### What to work on
Among the lines below, copy exactly those from the one with "- I made it" through the one with "- Via homebrew", counting both ends.

========================================================================

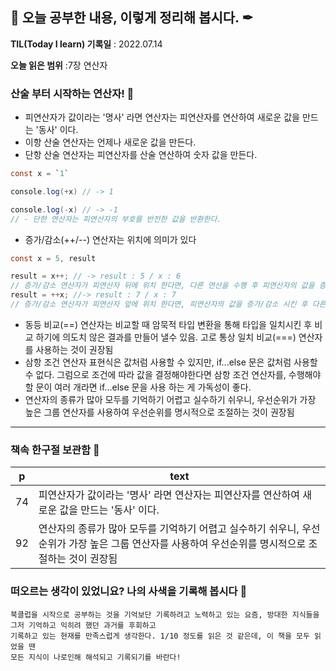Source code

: ## 📕 오늘 공부한 내용, 이렇게 정리해 봅시다. ✒

**TIL(Today I learn) 기록일** : 2022.07.14

**오늘 읽은 범위** :7장 연산자

### 산술 부터 시작하는 연산자! 📑

+ 피연산자가 값이라는 '명사' 라면 연산자는 피연산자를 연산하여 새로운 값을 만드는 '동사' 이다.
+ 이항 산술 연산자는 언제나 새로운 값을 만든다.
+ 단항 산술 연산자는 피연산자를 산술 연산하여 숫자 값을 만든다. 
```java
const x = `1`

console.log(+x) // -> 1

console.log(-x) // -> -1
// - 단한 연산자는 피연산자의 부호를 반전한 값을 반환한다.
```
+ 증가/감소(++/--) 연산자는 위치에 의미가 있다 
```java
const x = 5, result

result = x++; // -> result : 5 / x : 6
// 증가/감소 연산자가 피연산자 뒤에 위치 한다면, 다른 연산을 수행 후 피연산자의 값을 증가/감소 시킴
result = ++x; //-> result : 7 / x : 7
// 증가/감소 연산자가 피연산자 앞에 위치 한다면, 피연산자의 값을 증가/감소 시킨 후 다른 연산을 수행함
```
+ 동등 비교(==) 연산자는 비교할 때 암묵적 타입 변환을 통해 타입을 일치시킨 후 비교 하기에 의도치 않은 결과를 만들어 낼수 있음. 고로 통상 일치 비교(===) 연산자를 사용하는 것이 권장됨
+ 삼항 조건 연산자 표현식은 값처럼 사용할 수 있지만, if...else 문은 값처럼 사용할 수 없다. 그럼으로 조건에 따라 값을 결정해야한다면 삼항 조건 연산자를, 수행해야 할 문이 여러 개라면 if...else 문을 사용 하는 게 가독성이 좋다.
+ 연산자의 종류가 많아 모두를 기억하기 어렵고 실수하기 쉬우니, 우선순위가 가장 높은 그룹 연산자를 사용하여 우선순위를 명시적으로 조절하는 것이 권장됨


---

### 책속 한구절 보관함 📖

| p    | text                                           |
| ---- | ---------------------------------------------- |
| 74 | 피연산자가 값이라는 '명사' 라면 연산자는 피연산자를 연산하여 새로운 값을 만드는 '동사' 이다.                 |
| 92  | 연산자의 종류가 많아 모두를 기억하기 어렵고 실수하기 쉬우니, 우선순위가 가장 높은 그룹 연산자를 사용하여 우선순위를 명시적으로 조절하는 것이 권장됨 |



### 떠오르는 생각이 있었니요? 나의 사색을 기록해 봅시다 💭
```
북클럽을 시작으로 공부하는 것을 기억보단 기록하려고 노력하고 있는 요즘, 방대한 지식들을 그저 기억하고 익히려 했던 과거를 후회하고
기록하고 있는 현재를 만족스럽게 생각한다. 1/10 정도를 읽은 것 같은데, 이 책을 모두 읽었을 땐 
모든 지식이 나로인해 해석되고 기록되기를 바란다!
```

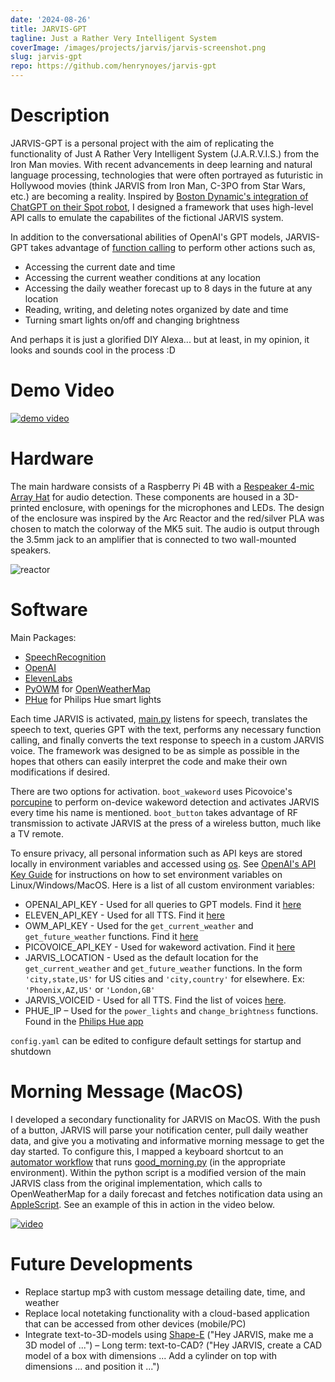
 ```yaml
---
date: '2024-08-26'
title: JARVIS-GPT
tagline: Just a Rather Very Intelligent System
coverImage: /images/projects/jarvis/jarvis-screenshot.png
slug: jarvis-gpt
repo: https://github.com/henrynoyes/jarvis-gpt
---
```


# Description

JARVIS-GPT is a personal project with the aim of replicating the functionality of Just A Rather Very Intelligent System (J.A.R.V.I.S.) from the Iron Man movies. With recent advancements in deep learning and natural language processing, technologies that were often portrayed as futuristic in Hollywood movies (think JARVIS from Iron Man, C-3PO from Star Wars, etc.) are becoming a reality. Inspired by [Boston Dynamic's integration of ChatGPT on their Spot robot](https://bostondynamics.com/blog/robots-that-can-chat/), I designed a framework that uses high-level API calls to emulate the capabilites of the fictional JARVIS system.

In addition to the conversational abilities of OpenAI's GPT models, JARVIS-GPT takes advantage of [function calling](https://platform.openai.com/docs/guides/function-calling) to perform other actions such as,
- Accessing the current date and time
- Accessing the current weather conditions at any location
- Accessing the daily weather forecast up to 8 days in the future at any location
- Reading, writing, and deleting notes organized by date and time
- Turning smart lights on/off and changing brightness

And perhaps it is just a glorified DIY Alexa... but at least, in my opinion, it looks and sounds cool in the process :D


# Demo Video

[![demo video](https://img.youtube.com/vi/-M6XSAEWaf0/0.jpg)](https://www.youtube.com/watch?v=-M6XSAEWaf0)


# Hardware

The main hardware consists of a Raspberry Pi 4B with a [Respeaker 4-mic Array Hat](https://wiki.seeedstudio.com/ReSpeaker_4_Mic_Array_for_Raspberry_Pi/) for audio detection. These components are housed in a 3D-printed enclosure, with openings for the microphones and LEDs. The design of the enclosure was inspired by the Arc Reactor and the red/silver PLA was chosen to match the colorway of the MK5 suit. The audio is output through the 3.5mm jack to an amplifier that is connected to two wall-mounted speakers.

![reactor](/images/projects/jarvis/closeup-reactor.png)


# Software

Main Packages:
- [SpeechRecognition](https://github.com/Uberi/speech_recognition#readme)
- [OpenAI](https://platform.openai.com/docs/introduction)
- [ElevenLabs](https://github.com/elevenlabs/elevenlabs-python)
- [PyOWM](https://pyowm.readthedocs.io/en/latest/) for [OpenWeatherMap](https://openweathermap.org/api)
- [PHue](https://github.com/studioimaginaire/phue) for Philips Hue smart lights

Each time JARVIS is activated, [main.py](https://github.com/henrynoyes/jarvis-gpt/tree/master/main.py) listens for speech, translates the speech to text, queries GPT with the text, performs any necessary function calling, and finally converts the text response to speech in a custom JARVIS voice. The framework was designed to be as simple as possible in the hopes that others can easily interpret the code and make their own modifications if desired.

There are two options for activation. `boot_wakeword` uses Picovoice's [porcupine](https://github.com/Picovoice/porcupine) to perform on-device wakeword detection and activates JARVIS every time his name is mentioned. `boot_button` takes advantage of RF transmission to activate JARVIS at the press of a wireless button, much like a TV remote.

To ensure privacy, all personal information such as API keys are stored locally in environment variables and accessed using [os](https://docs.python.org/3/library/os.html). See [OpenAI's API Key Guide](https://help.openai.com/en/articles/5112595-best-practices-for-api-key-safety) for instructions on how to set environment variables on Linux/Windows/MacOS. Here is a list of all custom environment variables:

- OPENAI_API_KEY - Used for all queries to GPT models. Find it [here](https://help.openai.com/en/articles/4936850-where-do-i-find-my-api-key)
- ELEVEN_API_KEY - Used for all TTS. Find it [here](https://elevenlabs.io/docs/api-reference/text-to-speech#authentication)
- OWM_API_KEY - Used for the `get_current_weather` and `get_future_weather` functions. Find it [here](https://openweathermap.org/appid#signup)
- PICOVOICE_API_KEY - Used for wakeword activation. Find it [here](https://picovoice.ai/docs/quick-start/picovoice-python/#picovoice-account--accesskey)
- JARVIS_LOCATION - Used as the default location for the `get_current_weather` and `get_future_weather` functions. In the form `'city,state,US'` for US cities and `'city,country'` for elsewhere. Ex: `'Phoenix,AZ,US'` or `'London,GB'`
- JARVIS_VOICEID - Used for all TTS. Find the list of voices [here](https://github.com/elevenlabs/elevenlabs-python?tab=readme-ov-file#%EF%B8%8F-voices).
- PHUE_IP – Used for the `power_lights` and `change_brightness` functions. Found in the [Philips Hue app](https://www.philips-hue.com/en-us/explore-hue/apps/bridge)

`config.yaml` can be edited to configure default settings for startup and shutdown


# Morning Message (MacOS)

I developed a secondary functionality for JARVIS on MacOS. With the push of a button, JARVIS will parse your notification center, pull daily weather data, and give you a motivating and informative morning message to get the day started. To configure this, I mapped a keyboard shortcut to an [automator workflow](https://support.apple.com/guide/automator/use-a-shell-script-action-in-a-workflow-autbbd4cc11c/mac) that runs [good_morning.py](https://github.com/henrynoyes/jarvis-gpt/tree/macos-dev/good_morning.py) (in the appropriate environment). Within the python script is a modified version of the main JARVIS class from the original implementation, which calls to OpenWeatherMap for a daily forecast and fetches notification data using an [AppleScript](https://github.com/henrynoyes/jarvis-gpt/tree/macos-dev/notif.scpt). See an example of this in action in the video below.

[![video](https://img.youtube.com/vi/qYWRlLbLLMk/0.jpg)](https://www.youtube.com/watch?v=qYWRlLbLLMk)


# Future Developments

- Replace startup mp3 with custom message detailing date, time, and weather
- Replace local notetaking functionality with a cloud-based application that can be accessed from other devices (mobile/PC)
- Integrate text-to-3D-models using [Shape-E](https://github.com/openai/shap-e) ("Hey JARVIS, make me a 3D model of ...") – Long term: text-to-CAD? ("Hey JARVIS, create a CAD model of a box with dimensions ... Add a cylinder on top with dimensions ... and position it ...")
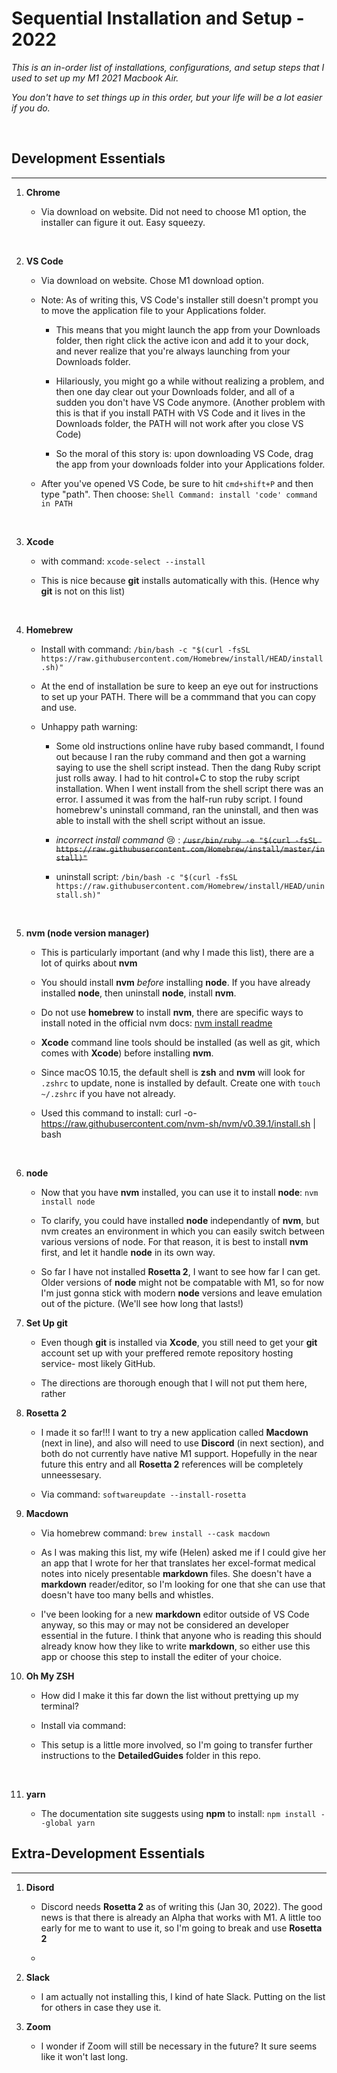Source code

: # Sequential Installation and Setup - 2022

*This is an in-order list of installations, configurations, and setup steps that I used to set up my M1 2021 Macbook Air.*

*You don't *have* to set things up in this order, but your life will be a lot easier if you do.*

<br/>

## Development Essentials
---

1. **Chrome**

    - Via download on website.  Did not need to choose M1 option, the installer can figure it out. Easy squeezy.

<br/>

2. **VS Code**

    - Via download on website.  Chose M1 download option.

    - Note: As of writing this, VS Code's installer still doesn't prompt you to move the application file to your Applications folder.
    
        - This means that you might launch the app from your Downloads folder, then right click the active icon and add it to your dock, and never realize that you're always launching from your Downloads folder.  
        
        - Hilariously, you might go a while without realizing a problem, and then one day clear out your Downloads folder, and all of a sudden you don't have VS Code anymore.  (Another problem with this is that if you install PATH with VS Code and it lives in the Downloads folder, the PATH will not work after you close VS Code)

        - So the moral of this story is: upon downloading VS Code, drag the app from your downloads folder into your Applications folder.

    - After you've opened VS Code, be sure to hit `cmd+shift+P` and then type "path".  Then choose: `Shell Command: install 'code' command in PATH`



<br/>

3. **Xcode**

    - with command: `xcode-select --install`
    
    - This is nice because **git** installs automatically with this.  (Hence why **git** is not on this list)

<br/>

4. **Homebrew**

    - Install with command: ```/bin/bash -c "$(curl -fsSL https://raw.githubusercontent.com/Homebrew/install/HEAD/install.sh)"```
    - At the end of installation be sure to keep an eye out for instructions to set up your PATH.  There will be a commmand that you can copy and use.
    - Unhappy path warning:

        - Some old instructions online have ruby based commandt, I found out because I ran the ruby command and then got a warning saying to use the shell script instead.  Then the dang Ruby script just rolls away.  I had to hit control+C to stop the ruby script installation.  When I went install from the shell script there was an error.  I assumed it was from the half-run ruby script.  I found homebrew's uninstall command, ran the uninstall, and then was able to install with the shell script without an issue.

        - *incorrect install command* 😢 : ~~``/usr/bin/ruby -e "$(curl -fsSL https://raw.githubusercontent.com/Homebrew/install/master/install)"``~~
        - uninstall script: ```/bin/bash -c "$(curl -fsSL https://raw.githubusercontent.com/Homebrew/install/HEAD/uninstall.sh)"```

<br/>

5. **nvm (node version manager)**

    - This is particularly important (and why I made this list), there are a lot of quirks about **nvm**

    - You should install **nvm** *before* installing **node**.  If you have already installed **node**, then uninstall **node**, install **nvm**.
    - Do not use **homebrew** to install **nvm**, there are specific ways to install noted in the official nvm docs: [nvm install readme](https://github.com/nvm-sh/nvm/blob/master/README.md#install--update-script)
    - **Xcode** command line tools should be installed (as well as git, which comes with **Xcode**) before installing **nvm**.
    - Since macOS 10.15, the default shell is **zsh** and **nvm** will look for `.zshrc` to update, none is installed by default. Create one with `touch ~/.zshrc` if you have not already.
    - Used this command to install: curl -o- https://raw.githubusercontent.com/nvm-sh/nvm/v0.39.1/install.sh | bash

<br/>

6. **node**

    - Now that you have **nvm** installed, you can use it to install **node**: ``nvm install node``

    - To clarify, you could have installed **node** independantly of **nvm**, but nvm creates an environment in which you can easily switch between various versions of node.  For that reason, it is best to install **nvm** first, and let it handle **node** in its own way.

    - So far I have not installed **Rosetta 2**, I want to see how far I can get.  Older versions of **node** might not be compatable with M1, so for now I'm just gonna stick with modern **node** versions and leave emulation out of the picture.  (We'll see how long that lasts!)

7. **Set Up git**

    - Even though **git** is installed via **Xcode**, you still need to get your **git** account set up with your preffered remote repository hosting service- most likely GitHub.

    - The directions are thorough enough that I will not put them here, rather 


8.  **Rosetta 2**

    - I made it so far!!!  I want to try a new application called **Macdown** (next in line), and also will need to use **Discord** (in next section), and both do not currently have native M1 support.  Hopefully in the near future this entry and all **Rosetta 2** references will be completely unneessesary.

    - Via command: `softwareupdate --install-rosetta`



9. **Macdown**

    - Via homebrew command: `brew install --cask macdown`

    - As I was making this list, my wife (Helen) asked me if I could give her an app that I wrote for her that translates her excel-format medical notes into nicely presentable **markdown** files.  She doesn't have a **markdown** reader/editor, so I'm looking for one that she can use that doesn't have too many bells and whistles.

    - I've been looking for a new **markdown** editor outside of VS Code anyway, so this may or may not be considered an developer essential in the future.  I think that anyone who is reading this should already know how they like to write **markdown**, so either use this app or choose this step to install the editer of your choice.

10. **Oh My ZSH**

    - How did I make it this far down the list without prettying up my terminal?

    - Install via command:

    - This setup is a little more involved, so I'm going to transfer further instructions to the **DetailedGuides** folder in this repo.

<br/>

11. **yarn**

    - The documentation site suggests using **npm** to install: `npm install --global yarn`


## Extra-Development Essentials
---

1. **Disord**

    - Discord needs **Rosetta 2** as of writing this (Jan 30, 2022).  The good news is that there is already an Alpha that works with M1.  A little too early for me to want to use it, so I'm going to break and use **Rosetta 2**

    -

2. **Slack**

    - I am actually not installing this, I kind of hate Slack.  Putting on the list for others in case they use it.

3. **Zoom**

    - I wonder if Zoom will still be necessary in the future?  It sure seems like it won't last long.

========================================================================

### Response box
    - I made it so far!!!  I want to try a new application called **Macdown** (next in line), and also will need to use **Discord** (in next section), and both do not currently have native M1 support.  Hopefully in the near future this entry and all **Rosetta 2** references will be completely unneessesary.

    - Via command: `softwareupdate --install-rosetta`



9. **Macdown**

    - Via homebrew command: `brew install --cask macdown`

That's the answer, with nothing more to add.